Reporter : Puri Yuanita
Rabu, 26 Juli 2017 14:15
Mantan Office Boy Jadi Lulusan Terbaik Taruna TNI AL
Di antara 4 lulusan terbaik itu, sosok Samsul yang paling menjadi sorotan.

Dream - Begitu Presiden Joko Widodo dan Wapres Jusuf Kalla meninggalkan mimbar kehormatan, sebanyak 94 taruna-taruni berpakaian Akademi Angkatan Laut (AAL) langsung beraksi, Selasa kemarin, 25 Juli 2017.

Dengan satu komando, mereka serentak berkumpul lalu bersama-sama melempar topi ke udara.
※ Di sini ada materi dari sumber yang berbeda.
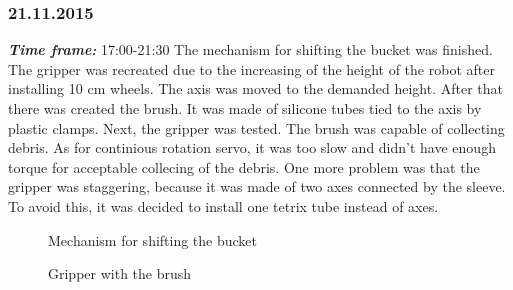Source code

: \subsubsection{21.11.2015}
\textit{\textbf{Time frame:}} 17:00-21:30 \newline
The mechanism for shifting the bucket was finished. 
The gripper was recreated due to the increasing of the height of the robot after installing 10 cm wheels. The axis was moved to the demanded height. After that there was created the brush. It was made of silicone tubes tied to the axis by plastic clamps. Next, the gripper was tested. The brush was capable of collecting debris. As for continious rotation servo, it was too slow and didn't have enough torque for acceptable collecing of the debris. One more problem was that the gripper was staggering, because it was made of two axes connected by the sleeve. To avoid this, it was decided to install one tetrix tube instead of axes.

\begin{figure}[H]
	\begin{minipage}[h]{0.47\linewidth}
		\caption{Mechanism for shifting the bucket}
	\end{minipage}
	\hfill
	\begin{minipage}[h]{0.47\linewidth}
		\caption{Gripper with the brush}
	\end{minipage}
\end{figure}
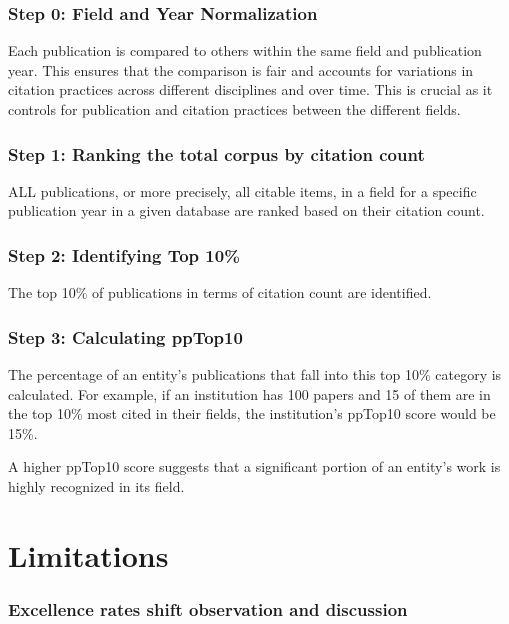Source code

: \documentclass[
  letterpaper,
]{scrreprt}
\begin{document}
\subsubsection{Step 0: Field and Year
Normalization}\label{step-0-field-and-year-normalization}

Each publication is compared to others within the same field and
publication year. This ensures that the comparison is fair and accounts
for variations in citation practices across different disciplines and
over time. This is crucial as it controls for publication and citation
practices between the different fields.

\subsubsection{Step 1: Ranking the total corpus by citation
count}\label{step-1-ranking-the-total-corpus-by-citation-count}

ALL publications, or more precisely, all citable items, in a field for a
specific publication year in a given database are ranked based on their
citation count.

\subsubsection{Step 2: Identifying Top
10\%}\label{step-2-identifying-top-10}

The top 10\% of publications in terms of citation count are identified.

\subsubsection{Step 3: Calculating
ppTop10}\label{step-3-calculating-pptop10}

The percentage of an entity's publications that fall into this top 10\%
category is calculated. For example, if an institution has 100 papers
and 15 of them are in the top 10\% most cited in their fields, the
institution's ppTop10 score would be 15\%.

A higher ppTop10 score suggests that a significant portion of an
entity's work is highly recognized in its field.

\section{Limitations}\label{limitations-9}

\subsubsection{Excellence rates shift observation and
discussion}\label{excellence-rates-shift-observation-and-discussion}
\end{document}
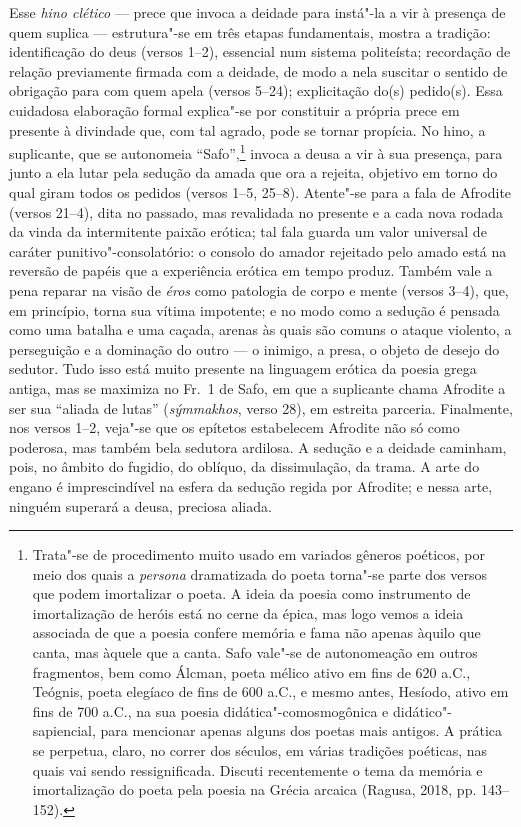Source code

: {\small Esse \textit{hino clético} --- prece que invoca a deidade para instá"-la a vir à
presença de quem suplica --- estrutura"-se em três etapas
fundamentais, mostra a tradição: identificação do deus (versos 1--2), essencial
num sistema politeísta; recordação de relação previamente firmada com a
deidade, de modo a nela suscitar o sentido de obrigação para com quem apela
(versos 5--24); explicitação do(s) pedido(s). Essa cuidadosa elaboração
formal explica"-se por constituir a própria prece em presente à divindade que, com
tal agrado, pode se tornar propícia. No hino, a suplicante, que se autonomeia
“Safo”,\footnote{Trata"-se de procedimento muito usado em variados gêneros poéticos, por meio dos quais a \textit{persona} dramatizada do poeta torna"-se parte dos versos que podem imortalizar o poeta. A ideia da poesia como instrumento de imortalização de heróis está no cerne da épica, mas logo vemos a ideia associada de que a poesia confere memória e fama não apenas àquilo que canta, mas àquele que a canta. Safo vale"-se de autonomeação em outros fragmentos, bem como Álcman, poeta mélico ativo em fins de 620 a.C., Teógnis, poeta elegíaco de fins de 600 a.C., e mesmo antes, Hesíodo, ativo em fins de 700 a.C., na sua poesia didática"-comosmogônica e didático"-sapiencial, para mencionar apenas alguns dos poetas mais antigos. A prática se perpetua, claro, no correr dos séculos, em várias tradições poéticas, nas quais vai sendo ressignificada. Discuti recentemente o tema da memória e imortalização do poeta pela poesia na Grécia arcaica (Ragusa, 2018, pp. 143--152).} invoca a deusa
a vir à sua presença, para junto a ela lutar pela sedução da amada que ora a
rejeita, objetivo em torno do qual giram todos os pedidos (versos 1--5, 25--8).
Atente"-se para a fala de Afrodite (versos 21--4), dita no passado, mas
revalidada no presente e a cada nova rodada da vinda da intermitente paixão
erótica; tal fala guarda um valor universal de caráter punitivo"-consolatório: o
consolo do amador rejeitado pelo amado está na reversão de papéis que a
experiência erótica em tempo produz. Também vale a pena reparar na visão de
\textit{éros} como patologia de corpo e mente (versos 3--4), que, em princípio,
torna sua vítima impotente; e no modo como a sedução é pensada como uma batalha
e uma caçada, arenas às quais são comuns o ataque violento, a perseguição e a
dominação do outro --- o inimigo, a presa, o objeto de desejo do sedutor. Tudo
isso está muito presente na linguagem erótica da poesia grega antiga, mas se
maximiza no Fr.~1 de Safo, em que a suplicante chama Afrodite a ser sua
“aliada de lutas” (\textit{sýmmakhos}, verso 28), em estreita parceria. Finalmente, nos versos 1--2, veja"-se
que os epítetos estabelecem Afrodite não só como poderosa, mas também bela
sedutora ardilosa. A sedução e a deidade caminham, pois, no âmbito do fugidio,
do oblíquo, da dissimulação, da trama. A arte do engano é imprescindível na
esfera da sedução regida por Afrodite; e nessa arte, ninguém superará a deusa,
preciosa aliada.

}
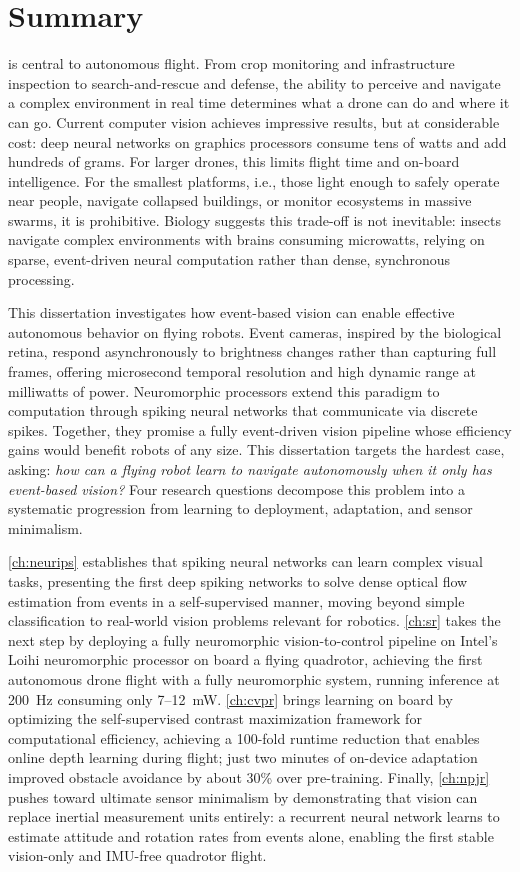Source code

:\chapter*{Summary}

 is central to autonomous flight. From crop monitoring and infrastructure inspection to search-and-rescue and defense, the ability to perceive and navigate a complex environment in real time determines what a drone can do and where it can go. Current computer vision achieves impressive results, but at considerable cost: deep neural networks on graphics processors consume tens of watts and add hundreds of grams. For larger drones, this limits flight time and on-board intelligence. For the smallest platforms, i.e., those light enough to safely operate near people, navigate collapsed buildings, or monitor ecosystems in massive swarms, it is prohibitive. Biology suggests this trade-off is not inevitable: insects navigate complex environments with brains consuming microwatts, relying on sparse, event-driven neural computation rather than dense, synchronous processing.

This dissertation investigates how event-based vision can enable effective autonomous behavior on flying robots. Event cameras, inspired by the biological retina, respond asynchronously to brightness changes rather than capturing full frames, offering microsecond temporal resolution and high dynamic range at milliwatts of power. Neuromorphic processors extend this paradigm to computation through spiking neural networks that communicate via discrete spikes. Together, they promise a fully event-driven vision pipeline whose efficiency gains would benefit robots of any size. This dissertation targets the hardest case, asking: \emph{how can a flying robot learn to navigate autonomously when it only has event-based vision?} Four research questions decompose this problem into a systematic progression from learning to deployment, adaptation, and sensor minimalism.

\cref{ch:neurips} establishes that spiking neural networks can learn complex visual tasks, presenting the first deep spiking networks to solve dense optical flow estimation from events in a self-supervised manner, moving beyond simple classification to real-world vision problems relevant for robotics. \cref{ch:sr} takes the next step by deploying a fully neuromorphic vision-to-control pipeline on Intel's Loihi neuromorphic processor on board a flying quadrotor, achieving the first autonomous drone flight with a fully neuromorphic system, running inference at 200~Hz consuming only 7--12~mW. \cref{ch:cvpr} brings learning on board by optimizing the self-supervised contrast maximization framework for computational efficiency, achieving a 100-fold runtime reduction that enables online depth learning during flight; just two minutes of on-device adaptation improved obstacle avoidance by about 30\% over pre-training. Finally, \cref{ch:npjr} pushes toward ultimate sensor minimalism by demonstrating that vision can replace inertial measurement units entirely: a recurrent neural network learns to estimate attitude and rotation rates from events alone, enabling the first stable vision-only and IMU-free quadrotor flight.

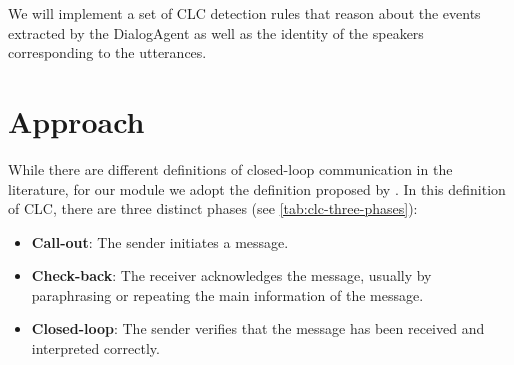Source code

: We will implement a set of CLC detection rules that reason about the events
extracted by the DialogAgent as well as the identity of the speakers
corresponding to the utterances.


\section{Approach}

While there are different definitions of closed-loop communication in the
literature, for our module we adopt the definition proposed by
\citet{Hargestam.ea:2013}.  In this definition of CLC, there are three distinct
phases (see \autoref{tab:clc-three-phases}): 

\begin{itemize}

    \item \textbf{Call-out}: The sender initiates a message.

    \item \textbf{Check-back}: The receiver acknowledges the message, usually
        by paraphrasing or repeating the main information of the message.

    \item \textbf{Closed-loop}: The sender verifies that the message has been
                received and interpreted correctly.

\end{itemize}

\newcommand{\utteranceone}{\textit{This is Green. I’m finishing this side, blue, could you check the central for victims? }} 
\newcommand{\utterancetwo}{\textit{This is Blue. Okay. I’ll go check the central for victims.}}
\newcommand{\utterancethree}{\textit{All right, thank you, Blue.}}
Untuk kali pertama setelah 14 tahun, upacara kelulusan taruna-taruni Akpol dan Akademi TNI kembali dilaksanakan di halaman Istana Merdeka.
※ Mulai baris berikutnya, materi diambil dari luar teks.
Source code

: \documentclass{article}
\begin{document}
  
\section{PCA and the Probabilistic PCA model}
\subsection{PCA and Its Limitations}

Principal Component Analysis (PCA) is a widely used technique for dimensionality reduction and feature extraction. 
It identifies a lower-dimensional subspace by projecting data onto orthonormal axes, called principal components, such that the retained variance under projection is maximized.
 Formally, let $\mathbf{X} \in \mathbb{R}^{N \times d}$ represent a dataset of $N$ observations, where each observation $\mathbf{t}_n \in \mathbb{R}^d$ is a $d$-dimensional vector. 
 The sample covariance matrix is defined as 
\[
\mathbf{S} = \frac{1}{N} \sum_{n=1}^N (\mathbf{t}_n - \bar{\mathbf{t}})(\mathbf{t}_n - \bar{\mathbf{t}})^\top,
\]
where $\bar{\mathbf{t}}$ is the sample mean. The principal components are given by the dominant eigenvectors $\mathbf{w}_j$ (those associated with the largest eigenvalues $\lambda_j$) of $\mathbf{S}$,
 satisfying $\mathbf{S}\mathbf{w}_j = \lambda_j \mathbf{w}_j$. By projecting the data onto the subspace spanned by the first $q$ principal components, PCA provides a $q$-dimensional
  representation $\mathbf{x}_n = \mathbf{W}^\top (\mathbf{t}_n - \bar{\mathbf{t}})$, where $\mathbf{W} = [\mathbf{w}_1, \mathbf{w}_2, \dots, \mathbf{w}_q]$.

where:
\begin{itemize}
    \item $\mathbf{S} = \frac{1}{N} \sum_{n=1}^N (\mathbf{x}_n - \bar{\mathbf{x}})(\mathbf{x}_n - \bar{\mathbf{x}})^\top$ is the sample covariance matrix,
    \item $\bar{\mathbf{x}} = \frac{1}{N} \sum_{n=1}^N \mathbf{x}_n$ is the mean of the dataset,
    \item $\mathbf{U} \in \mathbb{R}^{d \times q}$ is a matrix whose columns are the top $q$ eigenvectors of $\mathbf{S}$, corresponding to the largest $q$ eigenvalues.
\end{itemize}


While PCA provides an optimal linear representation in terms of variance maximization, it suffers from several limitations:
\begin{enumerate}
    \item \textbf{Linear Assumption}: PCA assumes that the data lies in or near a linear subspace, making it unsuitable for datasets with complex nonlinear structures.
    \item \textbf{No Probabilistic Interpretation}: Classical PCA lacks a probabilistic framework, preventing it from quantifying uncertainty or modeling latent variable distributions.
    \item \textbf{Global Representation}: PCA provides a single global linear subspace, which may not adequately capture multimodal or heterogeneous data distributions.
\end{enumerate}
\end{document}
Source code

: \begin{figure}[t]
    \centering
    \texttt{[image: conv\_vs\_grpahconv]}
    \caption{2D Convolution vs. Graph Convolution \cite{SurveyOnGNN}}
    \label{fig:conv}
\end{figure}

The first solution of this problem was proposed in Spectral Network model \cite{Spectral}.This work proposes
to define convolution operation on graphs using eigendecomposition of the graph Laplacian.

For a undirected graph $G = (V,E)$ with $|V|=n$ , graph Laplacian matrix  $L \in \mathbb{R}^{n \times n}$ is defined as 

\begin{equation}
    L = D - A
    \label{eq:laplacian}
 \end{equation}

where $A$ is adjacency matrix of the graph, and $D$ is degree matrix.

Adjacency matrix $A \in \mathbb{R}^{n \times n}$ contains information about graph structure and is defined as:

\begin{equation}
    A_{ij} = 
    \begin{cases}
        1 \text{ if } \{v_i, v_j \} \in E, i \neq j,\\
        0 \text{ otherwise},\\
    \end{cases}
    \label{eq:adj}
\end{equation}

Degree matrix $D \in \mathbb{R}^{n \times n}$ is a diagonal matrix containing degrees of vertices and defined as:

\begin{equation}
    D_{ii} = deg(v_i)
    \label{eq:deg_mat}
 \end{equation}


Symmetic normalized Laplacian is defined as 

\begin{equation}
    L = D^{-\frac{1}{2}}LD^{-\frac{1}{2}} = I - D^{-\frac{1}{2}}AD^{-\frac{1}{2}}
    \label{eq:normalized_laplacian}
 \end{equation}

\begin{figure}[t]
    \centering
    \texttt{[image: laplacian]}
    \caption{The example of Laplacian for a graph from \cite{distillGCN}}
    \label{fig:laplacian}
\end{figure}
Kali terakhir upacara yang lazim disebut Prasetya Perwira (Praspa) itu digelar pada 2003 di era Presiden Megawati Soekarnoputri. Setelah itu, selama 14 tahun terakhir, Praspa dilaksanakan bergiliran di masing-masing akademi dengan presiden sebagai inspektur upacara.

Sesuai tradisi, Presiden kemarin juga mengukuhkan empat orang peraih Adhi Makayasa alias lulusan terbaik di masing-masing matra.

Mereka adalah Letda Wiraswanrill Sagara asal Dairi, Sumut (TNI AD); Letda Samsul Huda asal Lamongan, Jatim (TNI AL); Letda Bernardinus Yoga Kristian asal Bantul, DIY (TNI AU), dan Ipda Ade Hertiawan Yuliansyah asal Ketapang, Kalbar (Polri).

1 dari 2 halaman

Satu dari 4 Lulusan Terbaik

Di antara empat lulusan terbaik itu, sosok Samsul yang paling menjadi sorotan. Lantaran perjuangannya untuk mencapai titik ini bisa dibilang sangat luar biasa.

Letda Samsul Huda mengaku bersyukur atas capaiannya tersebut. Sebab, perjalanannya tidak mudah untuk menjadi taruna. Samsul lulus dari SMAN 1 Babat, Lamongan, pada 2011.

Dia ingin langsung mendaftar sebagai calon taruna. Namun, usianya yang kala itu masih 17 tahun belum memenuhi syarat untuk bisa mendaftar sebagai calon taruna.

Dia menjajal peruntungannya setahun kemudian, dan gagal saat tes kesehatan. Kegagalan itu tidak membuatnya menyerah, dan langsung muncul keinginan untuk ikut seleksi lagi tahun berikutnya.

Selama masa menunggu setahun, dia tidak ingin menganggur. Jadilah dia merantau ke Jakarta demi membantu perekonomian keluarga. Slamet, sang ayah, adalah petani.

2 dari 2 halaman

Takdir Membawanya ke Markas TNI AL

Rupanya, takdir membawanya ke markas besar TNI AL di Cilangkap, Jakarta Timur, meski tidak menjadi tentara.

" Saya menjadi office boy, tenaga PHL (pekerja harian lepas) di Mabes AL," lanjut pemuda kelahiran 29 April 1994 itu.

Sepuluh bulan lamanya dia berada di lingkungan militer AL, melayani berbagai kebutuhan kerja para staf TNI AL. Dan rupanya, hal itu membawa berkah tersendiri bagi Samsul.

Dia mulai mempelajari seluk beluk ketentaraan lewat komunikasi dengan para staf, sembari menempa diri lebih keras lagi untuk ikut seleksi. Hasilnya, pada 2013 dia sukses menembus seleksi calon taruna AAL.

Tahun ini, ada 729 taruna-taruni yang diwisuda oleh Presiden Joko Widodo. Terdiri dari 225 lulusan Akmil, 94 AAL, 118 AAU, dan 292 lulusan akpol. Dan Samsul pun berhasil tampil menjadi salah satu yang terbaik di antara ratusan taruna-taruni tersebut.